News:

Incontinence Hotline ... Can you hold, please?

Main Menu

Anansi Boys, by Neil Gaiman

Started by Listener, December 01, 2005, 04:24:28 PM

Previous topic - Next topic

0 Members and 1 Guest are viewing this topic.

Listener

$8 / $10

When Neil said that Anansi Boys (AB) wasn't a sequel to American Gods, he wasn't kidding.  When he said it was supposed to be a comedy?  Well, at first I doubted.  But by the end, not so much.

One theme in Gaiman's books is that for every main character, there is that one event, that one catalyst that gives him (or her) strength.  In Neverwhere, it's when Richard kills the beast.  In American Gods, it's after Shadow completes his Vigil for Odin.  The same thing happens in AB, and just as in the rest of Gaiman's books, you really get a good feeling when it does happen.
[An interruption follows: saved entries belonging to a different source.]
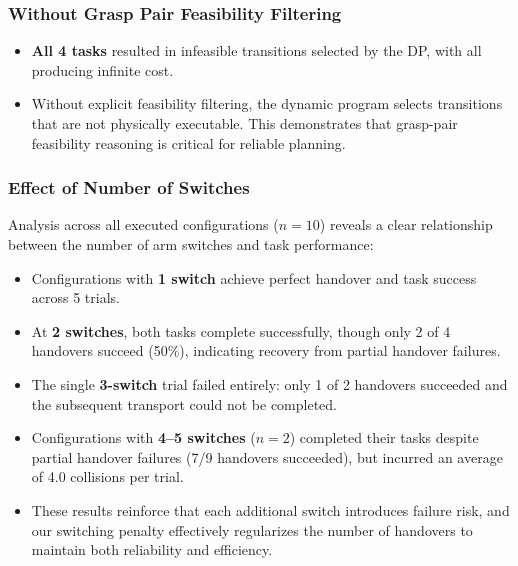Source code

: \subsubsection{Without Grasp Pair Feasibility Filtering}

\begin{itemize}
\item \textbf{All 4 tasks} resulted in infeasible transitions selected by the DP, with all producing infinite cost.
\item Without explicit feasibility filtering, the dynamic program selects transitions that are not physically executable. This demonstrates that grasp-pair feasibility reasoning is critical for reliable planning.
\end{itemize}

\subsubsection{Effect of Number of Switches}

Analysis across all executed configurations ($n=10$) reveals a clear relationship between the number of arm switches and task performance:
\begin{itemize}
\item Configurations with \textbf{1 switch} achieve perfect handover and task success across 5 trials.
\item At \textbf{2 switches}, both tasks complete successfully, though only 2 of 4 handovers succeed (50\%), indicating recovery from partial handover failures.
\item The single \textbf{3-switch} trial failed entirely: only 1 of 2 handovers succeeded and the subsequent transport could not be completed.
\item Configurations with \textbf{4--5 switches} ($n=2$) completed their tasks despite partial handover failures (7/9 handovers succeeded), but incurred an average of 4.0 collisions per trial.
\item These results reinforce that each additional switch introduces failure risk, and our switching penalty effectively regularizes the number of handovers to maintain both reliability and efficiency.
\end{itemize}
The book itself starts pretty slowly, and in my opinion, kind of weak.  But as we get further into the lives of Fat Charlie and those around him, it picks up and starts moving very well.  It's almost as if Neil wrote the first chunk, then put it down, then came back to it after something had changed in his life and wrote the rest.

He effortlessly manages to weave the mystic with the mundane, which is always a plus.  You never doubt for a second that any of this could be happening.
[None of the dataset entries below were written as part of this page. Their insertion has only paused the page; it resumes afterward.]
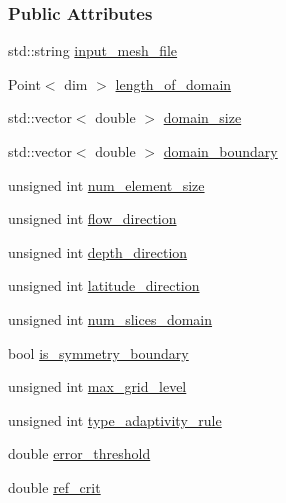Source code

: \subsubsection*{Public Attributes}
\begin{DoxyCompactItemize}
\item 
std\+::string \hyperlink{struct_u_b_c__mis__mixing_1_1_parameters_aac252c8e13f3b044975af28070f2f756}{input\+\_\+mesh\+\_\+file}
\item 
Point$<$ dim $>$ \hyperlink{struct_u_b_c__mis__mixing_1_1_parameters_a24a6cf602ba017ad9f6504fb0ac083dd}{length\+\_\+of\+\_\+domain}
\item 
std\+::vector$<$ double $>$ \hyperlink{struct_u_b_c__mis__mixing_1_1_parameters_afb1287d7ff99313c1810618d9ba3e88d}{domain\+\_\+size}
\item 
std\+::vector$<$ double $>$ \hyperlink{struct_u_b_c__mis__mixing_1_1_parameters_ab5dd18f3f93bdac91f6d9ac765f7b0f2}{domain\+\_\+boundary}
\item 
unsigned int \hyperlink{struct_u_b_c__mis__mixing_1_1_parameters_a165c8e3abf1f41603587816b9016c612}{num\+\_\+element\+\_\+size}
\item 
unsigned int \hyperlink{struct_u_b_c__mis__mixing_1_1_parameters_a5a6ccb735b9c9aa71b1a9f85fc255315}{flow\+\_\+direction}
\item 
unsigned int \hyperlink{struct_u_b_c__mis__mixing_1_1_parameters_abaad9269bbf285086d40e5d8c3a6bbdd}{depth\+\_\+direction}
\item 
unsigned int \hyperlink{struct_u_b_c__mis__mixing_1_1_parameters_a1fb7274b6cc0e9ae893a3eab78c1e570}{latitude\+\_\+direction}
\item 
unsigned int \hyperlink{struct_u_b_c__mis__mixing_1_1_parameters_a3255a2145157e46b3d14e3eb39e4e518}{num\+\_\+slices\+\_\+domain}
\item 
bool \hyperlink{struct_u_b_c__mis__mixing_1_1_parameters_a4a1b3e4a709cf64c32d76435c2b090ac}{is\+\_\+symmetry\+\_\+boundary}
\item 
unsigned int \hyperlink{struct_u_b_c__mis__mixing_1_1_parameters_ae62b04744b770122b229fcabe1507274}{max\+\_\+grid\+\_\+level}
\item 
unsigned int \hyperlink{struct_u_b_c__mis__mixing_1_1_parameters_acace64be0270631ad440144d231187b0}{type\+\_\+adaptivity\+\_\+rule}
\item 
double \hyperlink{struct_u_b_c__mis__mixing_1_1_parameters_a13ee78e31e67b8d1f2cdc298e55fcad9}{error\+\_\+threshold}
\item 
double \hyperlink{struct_u_b_c__mis__mixing_1_1_parameters_a1cb12452f4e62d63463960a293b6fcfe}{ref\+\_\+crit}

\end{DoxyCompactItemize}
There is only one really glaring weak point in the book.  At the end, when he's talking about Grahame Coats, he sort of steps out of the omniscient-narrator and becomes the author telling you (second person) a story.  It only lasts a couple of paragraphs, but it really broke the mood for me.

Overall, a nice "next book" in the Gaiman cycle.  As eo might say:  "It was good.  I liked it."